More recently, Moazemi et al. [76] extracted RFs from 2070 malignant hotspots from 83 advanced PCa patients delineated at pre-therapeutic [68Ga]Ga-PSMA-11 PET/CT scan to analyze the OS of patients treated with RLT. Following a LASSO regression feature selection process, the most relevant RFs (PET kurtosis and SUVmin) significantly correlated with OS (r = 0.2765, p = 0.0114).

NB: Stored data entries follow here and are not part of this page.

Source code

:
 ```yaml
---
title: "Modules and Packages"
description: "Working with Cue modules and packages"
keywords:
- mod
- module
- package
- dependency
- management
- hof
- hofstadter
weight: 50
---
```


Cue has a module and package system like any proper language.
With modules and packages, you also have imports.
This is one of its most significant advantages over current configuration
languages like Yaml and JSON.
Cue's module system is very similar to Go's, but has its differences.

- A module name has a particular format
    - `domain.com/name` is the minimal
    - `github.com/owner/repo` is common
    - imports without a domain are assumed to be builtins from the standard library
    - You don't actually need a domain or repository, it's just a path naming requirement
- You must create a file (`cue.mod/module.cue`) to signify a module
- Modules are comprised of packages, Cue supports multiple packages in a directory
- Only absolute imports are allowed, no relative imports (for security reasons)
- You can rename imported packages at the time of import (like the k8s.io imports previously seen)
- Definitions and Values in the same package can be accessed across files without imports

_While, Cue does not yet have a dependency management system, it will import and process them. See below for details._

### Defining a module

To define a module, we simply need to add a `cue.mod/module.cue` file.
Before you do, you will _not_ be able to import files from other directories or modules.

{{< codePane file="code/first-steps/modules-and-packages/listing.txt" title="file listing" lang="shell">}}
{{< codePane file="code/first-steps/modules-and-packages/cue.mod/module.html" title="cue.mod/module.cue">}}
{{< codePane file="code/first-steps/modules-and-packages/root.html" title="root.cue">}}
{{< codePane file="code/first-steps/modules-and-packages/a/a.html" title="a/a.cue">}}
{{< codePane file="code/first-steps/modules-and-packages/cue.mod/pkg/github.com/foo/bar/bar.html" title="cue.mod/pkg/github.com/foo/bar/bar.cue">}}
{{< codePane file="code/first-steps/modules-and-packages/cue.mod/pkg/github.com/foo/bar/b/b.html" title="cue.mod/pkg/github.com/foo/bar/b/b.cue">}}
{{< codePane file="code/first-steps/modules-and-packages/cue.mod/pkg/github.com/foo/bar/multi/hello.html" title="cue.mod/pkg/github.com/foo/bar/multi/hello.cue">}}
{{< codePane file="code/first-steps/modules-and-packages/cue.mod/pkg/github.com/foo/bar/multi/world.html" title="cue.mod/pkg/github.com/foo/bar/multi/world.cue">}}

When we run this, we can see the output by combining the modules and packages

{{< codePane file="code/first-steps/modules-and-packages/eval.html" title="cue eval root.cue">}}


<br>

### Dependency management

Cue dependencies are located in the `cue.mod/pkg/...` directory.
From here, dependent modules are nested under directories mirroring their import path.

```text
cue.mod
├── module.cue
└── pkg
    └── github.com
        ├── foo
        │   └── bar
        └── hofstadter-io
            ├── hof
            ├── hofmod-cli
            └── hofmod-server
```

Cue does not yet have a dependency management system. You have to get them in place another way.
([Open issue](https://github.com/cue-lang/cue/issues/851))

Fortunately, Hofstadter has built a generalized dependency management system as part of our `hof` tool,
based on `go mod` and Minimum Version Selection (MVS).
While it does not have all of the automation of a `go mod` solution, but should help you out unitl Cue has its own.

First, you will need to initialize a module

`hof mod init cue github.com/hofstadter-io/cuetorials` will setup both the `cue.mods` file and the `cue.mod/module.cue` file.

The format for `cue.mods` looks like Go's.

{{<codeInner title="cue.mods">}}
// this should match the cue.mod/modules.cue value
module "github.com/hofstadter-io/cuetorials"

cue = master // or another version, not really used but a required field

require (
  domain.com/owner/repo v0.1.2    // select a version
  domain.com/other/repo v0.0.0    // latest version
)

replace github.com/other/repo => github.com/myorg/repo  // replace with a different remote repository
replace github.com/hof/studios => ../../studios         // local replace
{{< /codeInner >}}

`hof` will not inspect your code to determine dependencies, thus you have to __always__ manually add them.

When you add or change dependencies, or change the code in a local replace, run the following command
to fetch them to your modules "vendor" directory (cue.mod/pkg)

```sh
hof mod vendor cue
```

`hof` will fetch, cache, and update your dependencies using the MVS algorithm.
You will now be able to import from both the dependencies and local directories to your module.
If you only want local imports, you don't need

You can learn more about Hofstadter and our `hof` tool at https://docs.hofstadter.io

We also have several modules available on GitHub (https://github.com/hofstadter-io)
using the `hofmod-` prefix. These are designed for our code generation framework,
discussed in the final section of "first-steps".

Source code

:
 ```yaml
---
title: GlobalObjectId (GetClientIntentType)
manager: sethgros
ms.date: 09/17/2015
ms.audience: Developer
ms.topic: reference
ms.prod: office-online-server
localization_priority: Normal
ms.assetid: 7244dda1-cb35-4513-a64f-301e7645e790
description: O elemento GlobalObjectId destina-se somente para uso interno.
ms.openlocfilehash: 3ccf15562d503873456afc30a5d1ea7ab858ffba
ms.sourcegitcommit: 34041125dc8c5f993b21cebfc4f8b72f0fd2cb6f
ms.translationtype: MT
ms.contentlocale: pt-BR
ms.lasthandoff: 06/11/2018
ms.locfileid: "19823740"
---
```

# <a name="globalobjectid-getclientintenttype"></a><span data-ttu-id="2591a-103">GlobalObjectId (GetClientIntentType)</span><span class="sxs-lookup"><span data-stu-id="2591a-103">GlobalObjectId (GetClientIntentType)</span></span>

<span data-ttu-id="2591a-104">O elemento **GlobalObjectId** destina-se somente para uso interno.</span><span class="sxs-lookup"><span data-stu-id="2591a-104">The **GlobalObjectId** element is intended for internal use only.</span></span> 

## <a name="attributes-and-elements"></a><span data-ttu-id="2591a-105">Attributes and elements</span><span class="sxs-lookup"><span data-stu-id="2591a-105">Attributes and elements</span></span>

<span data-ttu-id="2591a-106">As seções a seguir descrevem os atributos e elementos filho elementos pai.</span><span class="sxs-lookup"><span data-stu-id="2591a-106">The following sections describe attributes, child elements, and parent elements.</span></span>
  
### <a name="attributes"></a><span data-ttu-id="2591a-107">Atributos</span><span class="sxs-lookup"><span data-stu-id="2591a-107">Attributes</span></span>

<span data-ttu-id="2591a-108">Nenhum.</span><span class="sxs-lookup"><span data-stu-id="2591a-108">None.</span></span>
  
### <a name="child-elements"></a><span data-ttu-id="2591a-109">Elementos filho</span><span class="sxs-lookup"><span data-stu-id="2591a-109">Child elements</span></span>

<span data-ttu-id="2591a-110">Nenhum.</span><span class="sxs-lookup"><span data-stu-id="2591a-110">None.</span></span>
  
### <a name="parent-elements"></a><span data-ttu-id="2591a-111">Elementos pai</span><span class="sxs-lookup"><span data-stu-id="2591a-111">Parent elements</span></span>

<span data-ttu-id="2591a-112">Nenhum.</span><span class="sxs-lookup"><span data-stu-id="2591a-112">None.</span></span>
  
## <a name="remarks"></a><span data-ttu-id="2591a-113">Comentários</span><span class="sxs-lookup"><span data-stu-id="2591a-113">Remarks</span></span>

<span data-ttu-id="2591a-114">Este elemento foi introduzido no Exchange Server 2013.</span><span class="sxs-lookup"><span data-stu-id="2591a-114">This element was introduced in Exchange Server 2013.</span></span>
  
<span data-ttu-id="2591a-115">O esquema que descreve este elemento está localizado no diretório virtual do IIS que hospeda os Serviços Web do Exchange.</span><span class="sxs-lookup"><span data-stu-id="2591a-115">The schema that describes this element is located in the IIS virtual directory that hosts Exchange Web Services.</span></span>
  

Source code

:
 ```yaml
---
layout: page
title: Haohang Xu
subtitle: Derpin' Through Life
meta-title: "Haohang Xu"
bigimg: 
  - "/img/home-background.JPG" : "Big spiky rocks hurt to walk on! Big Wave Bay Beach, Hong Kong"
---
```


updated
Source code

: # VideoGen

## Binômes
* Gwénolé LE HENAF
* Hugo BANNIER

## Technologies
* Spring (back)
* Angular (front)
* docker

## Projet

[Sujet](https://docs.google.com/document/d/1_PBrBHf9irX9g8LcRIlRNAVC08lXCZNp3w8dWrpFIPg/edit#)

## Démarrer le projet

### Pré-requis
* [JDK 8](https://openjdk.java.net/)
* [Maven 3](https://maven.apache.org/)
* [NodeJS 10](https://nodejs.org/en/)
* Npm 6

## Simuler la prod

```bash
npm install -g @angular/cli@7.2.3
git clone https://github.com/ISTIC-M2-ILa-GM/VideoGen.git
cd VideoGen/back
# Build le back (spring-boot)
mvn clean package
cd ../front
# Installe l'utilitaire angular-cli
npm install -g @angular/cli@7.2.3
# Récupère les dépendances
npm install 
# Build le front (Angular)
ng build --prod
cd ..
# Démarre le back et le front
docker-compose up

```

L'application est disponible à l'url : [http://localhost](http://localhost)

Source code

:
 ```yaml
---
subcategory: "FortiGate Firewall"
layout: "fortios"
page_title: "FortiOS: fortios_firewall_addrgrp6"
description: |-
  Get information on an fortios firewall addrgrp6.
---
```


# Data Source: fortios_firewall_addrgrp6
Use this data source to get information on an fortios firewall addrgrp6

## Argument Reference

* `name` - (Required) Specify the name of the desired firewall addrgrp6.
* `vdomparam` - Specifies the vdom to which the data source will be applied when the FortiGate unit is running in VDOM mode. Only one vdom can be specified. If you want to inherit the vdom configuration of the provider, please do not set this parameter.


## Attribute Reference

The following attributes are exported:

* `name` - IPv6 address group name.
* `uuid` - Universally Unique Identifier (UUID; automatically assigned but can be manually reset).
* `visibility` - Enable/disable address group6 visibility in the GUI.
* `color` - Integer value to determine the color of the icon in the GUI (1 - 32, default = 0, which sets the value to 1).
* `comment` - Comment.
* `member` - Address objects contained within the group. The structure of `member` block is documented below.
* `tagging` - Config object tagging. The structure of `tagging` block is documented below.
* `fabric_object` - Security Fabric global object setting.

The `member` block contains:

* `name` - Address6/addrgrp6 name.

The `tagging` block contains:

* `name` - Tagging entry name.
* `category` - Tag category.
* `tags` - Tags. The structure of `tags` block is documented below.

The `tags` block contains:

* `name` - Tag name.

In 2021, Roll et al. [77] evaluated the predictive and prognostic value of RFs extracted from [68Ga]Ga-PSMA-11 PET/MRI in 21 mCRPC patients before RLT. The PET-positive tumor volume was defined and transferred to whole-body T2-weighted and contrast-enhanced and non-enhanced T1-weighted MRI pulse sequences. Ten independent RFs differentiated well between responders (8/21) and nonresponders’ patients (13/21), and the logistic regression model, including the feature interquartile range fromT2-weighted images, revealed the highest accuracy (AUC = 0.83) for the prediction of biochemical response after RLT. Within the final model, patients with a biochemical response (p = 0.003) and higher T2 interquartile range values in pre-therapeutic imaging (p = 0.038) survived significantly longer.
Finally, Götz et al. [78] investigated how to introduce a dosimetry method where dose voxel kernels (DVK) are predicted by a neural network based on data acquired of the kidneys in 26 patients undergoing therapy with [177Lu]PSMA or [177Lu]DOTATOC, as target organs of the experimental dosimetric method. The method, implemented on SPECT/CT images, was found accurate and competitive when compared to the standard, in which the activity distribution is convolved with a DVK based on a homogeneous soft-tissue kernel.